> **Exercise objective**
For this exercise, please find the lines in the entries that include the word "Company" and copy them.

> **Exercise materials**
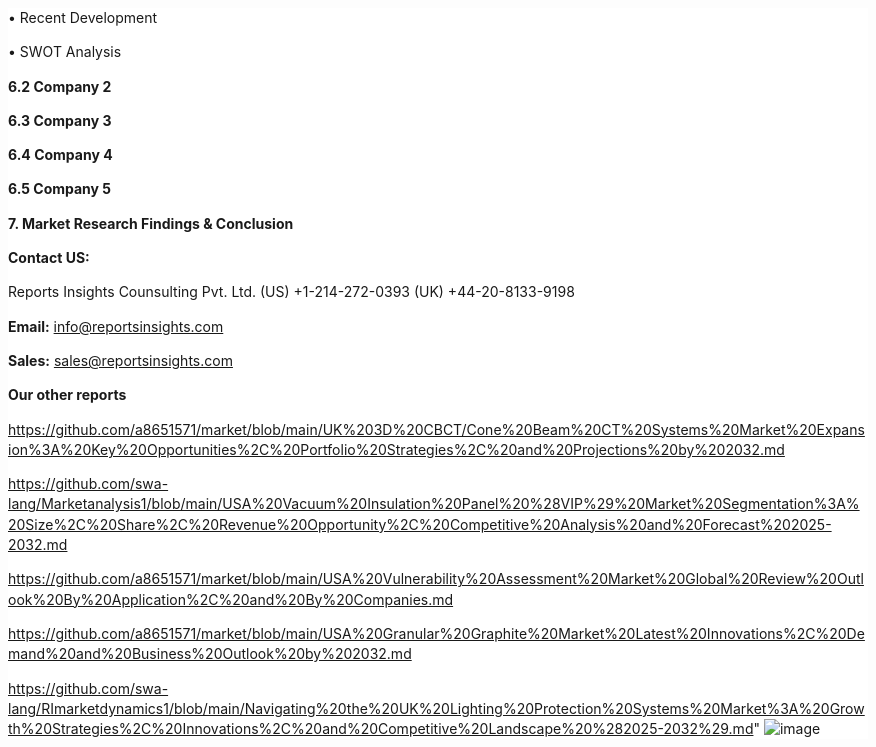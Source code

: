• Recent Development

• SWOT Analysis

<strong>6.2 Company 2</strong>

<strong>6.3 Company 3</strong>

<strong>6.4 Company 4</strong>

<strong>6.5 Company 5</strong>

<strong>7. Market Research Findings &amp; Conclusion</strong>

<strong>Contact US:</strong>

Reports Insights Counsulting Pvt. Ltd.
(US) +1-214-272-0393
(UK) +44-20-8133-9198
<p class=""""><b>Email:</b> <a href=mailto:info@reportsinsights.com>info@reportsinsights.com</a></p>
<p class=""""><b>Sales:</b> <a href=mailto:sales@reportsinsights.com>sales@reportsinsights.com</a></p>

<strong>Our other reports</strong>

<a href=https://github.com/a8651571/market/blob/main/UK%203D%20CBCT/Cone%20Beam%20CT%20Systems%20Market%20Expansion%3A%20Key%20Opportunities%2C%20Portfolio%20Strategies%2C%20and%20Projections%20by%202032.md>https://github.com/a8651571/market/blob/main/UK%203D%20CBCT/Cone%20Beam%20CT%20Systems%20Market%20Expansion%3A%20Key%20Opportunities%2C%20Portfolio%20Strategies%2C%20and%20Projections%20by%202032.md</a>

<a href=https://github.com/swa-lang/Marketanalysis1/blob/main/USA%20Vacuum%20Insulation%20Panel%20%28VIP%29%20Market%20Segmentation%3A%20Size%2C%20Share%2C%20Revenue%20Opportunity%2C%20Competitive%20Analysis%20and%20Forecast%202025-2032.md>https://github.com/swa-lang/Marketanalysis1/blob/main/USA%20Vacuum%20Insulation%20Panel%20%28VIP%29%20Market%20Segmentation%3A%20Size%2C%20Share%2C%20Revenue%20Opportunity%2C%20Competitive%20Analysis%20and%20Forecast%202025-2032.md</a>

<a href=https://github.com/a8651571/market/blob/main/USA%20Vulnerability%20Assessment%20Market%20Global%20Review%20Outlook%20By%20Application%2C%20and%20By%20Companies.md>https://github.com/a8651571/market/blob/main/USA%20Vulnerability%20Assessment%20Market%20Global%20Review%20Outlook%20By%20Application%2C%20and%20By%20Companies.md</a>

<a href=https://github.com/a8651571/market/blob/main/USA%20Granular%20Graphite%20Market%20Latest%20Innovations%2C%20Demand%20and%20Business%20Outlook%20by%202032.md>https://github.com/a8651571/market/blob/main/USA%20Granular%20Graphite%20Market%20Latest%20Innovations%2C%20Demand%20and%20Business%20Outlook%20by%202032.md</a>

<a href=https://github.com/swa-lang/RImarketdynamics1/blob/main/Navigating%20the%20UK%20Lighting%20Protection%20Systems%20Market%3A%20Growth%20Strategies%2C%20Innovations%2C%20and%20Competitive%20Landscape%20%282025-2032%29.md>https://github.com/swa-lang/RImarketdynamics1/blob/main/Navigating%20the%20UK%20Lighting%20Protection%20Systems%20Market%3A%20Growth%20Strategies%2C%20Innovations%2C%20and%20Competitive%20Landscape%20%282025-2032%29.md</a>"
![image](https://github.com/user-attachments/assets/6ba91380-6f04-42d5-a625-6c8f51fc94a9)
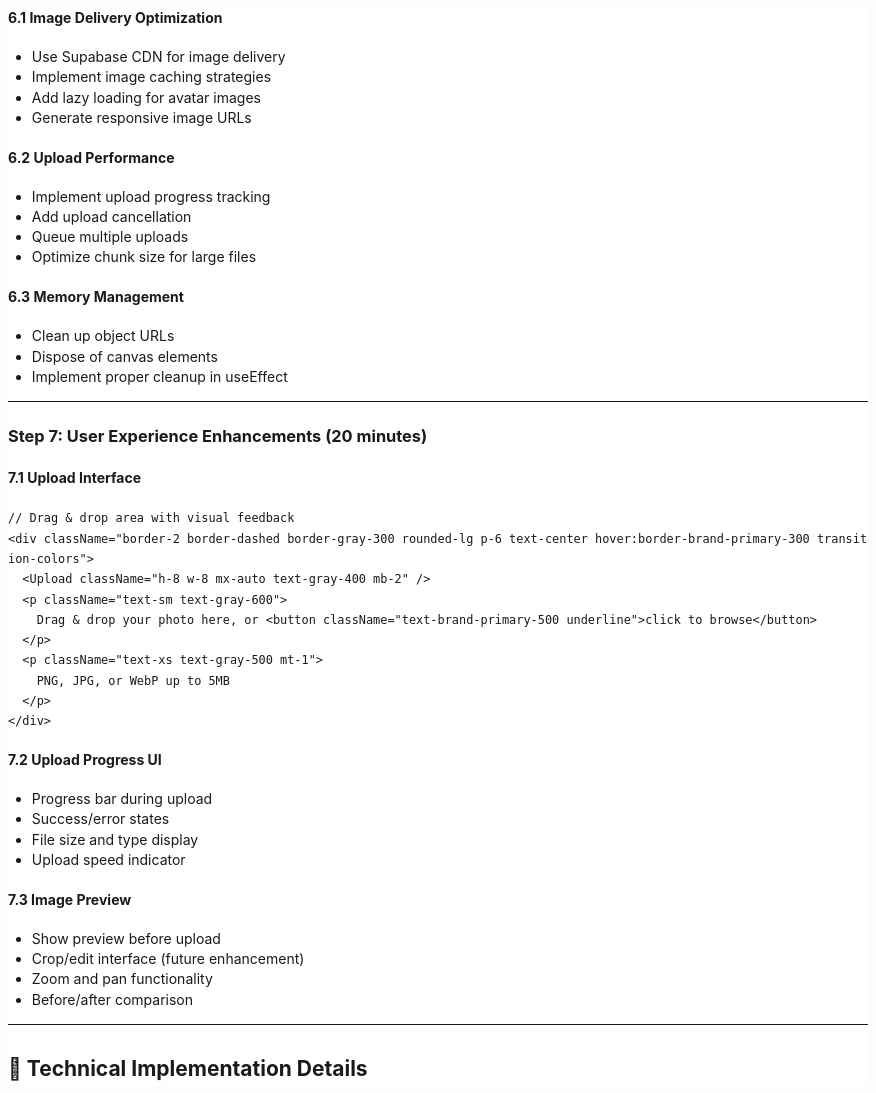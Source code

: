 #### **6.1 Image Delivery Optimization**
- Use Supabase CDN for image delivery
- Implement image caching strategies
- Add lazy loading for avatar images
- Generate responsive image URLs

#### **6.2 Upload Performance**
- Implement upload progress tracking
- Add upload cancellation
- Queue multiple uploads
- Optimize chunk size for large files

#### **6.3 Memory Management**
- Clean up object URLs
- Dispose of canvas elements
- Implement proper cleanup in useEffect

---

### **Step 7: User Experience Enhancements (20 minutes)**

#### **7.1 Upload Interface**
```tsx
// Drag & drop area with visual feedback
<div className="border-2 border-dashed border-gray-300 rounded-lg p-6 text-center hover:border-brand-primary-300 transition-colors">
  <Upload className="h-8 w-8 mx-auto text-gray-400 mb-2" />
  <p className="text-sm text-gray-600">
    Drag & drop your photo here, or <button className="text-brand-primary-500 underline">click to browse</button>
  </p>
  <p className="text-xs text-gray-500 mt-1">
    PNG, JPG, or WebP up to 5MB
  </p>
</div>
```

#### **7.2 Upload Progress UI**
- Progress bar during upload
- Success/error states
- File size and type display
- Upload speed indicator

#### **7.3 Image Preview**
- Show preview before upload
- Crop/edit interface (future enhancement)
- Zoom and pan functionality
- Before/after comparison

---

## 🔧 **Technical Implementation Details**
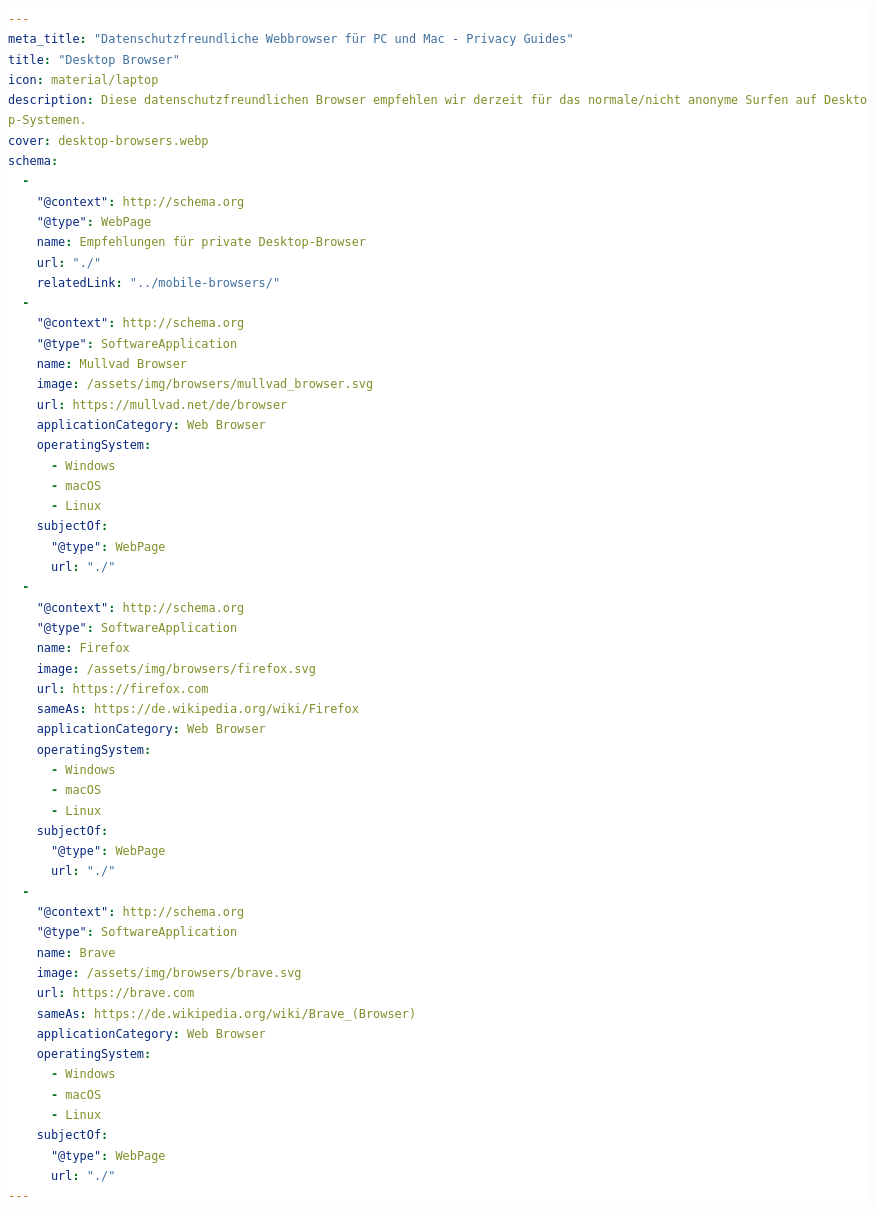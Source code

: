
 ```yaml
---
meta_title: "Datenschutzfreundliche Webbrowser für PC und Mac - Privacy Guides"
title: "Desktop Browser"
icon: material/laptop
description: Diese datenschutzfreundlichen Browser empfehlen wir derzeit für das normale/nicht anonyme Surfen auf Desktop-Systemen.
cover: desktop-browsers.webp
schema:
  - 
    "@context": http://schema.org
    "@type": WebPage
    name: Empfehlungen für private Desktop-Browser
    url: "./"
    relatedLink: "../mobile-browsers/"
  - 
    "@context": http://schema.org
    "@type": SoftwareApplication
    name: Mullvad Browser
    image: /assets/img/browsers/mullvad_browser.svg
    url: https://mullvad.net/de/browser
    applicationCategory: Web Browser
    operatingSystem:
      - Windows
      - macOS
      - Linux
    subjectOf:
      "@type": WebPage
      url: "./"
  - 
    "@context": http://schema.org
    "@type": SoftwareApplication
    name: Firefox
    image: /assets/img/browsers/firefox.svg
    url: https://firefox.com
    sameAs: https://de.wikipedia.org/wiki/Firefox
    applicationCategory: Web Browser
    operatingSystem:
      - Windows
      - macOS
      - Linux
    subjectOf:
      "@type": WebPage
      url: "./"
  - 
    "@context": http://schema.org
    "@type": SoftwareApplication
    name: Brave
    image: /assets/img/browsers/brave.svg
    url: https://brave.com
    sameAs: https://de.wikipedia.org/wiki/Brave_(Browser)
    applicationCategory: Web Browser
    operatingSystem:
      - Windows
      - macOS
      - Linux
    subjectOf:
      "@type": WebPage
      url: "./"
---
```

> **Answer for this exercise**
<strong>6.2 Company 2</strong>
<strong>6.3 Company 3</strong>
<strong>6.4 Company 4</strong>
<strong>6.5 Company 5</strong>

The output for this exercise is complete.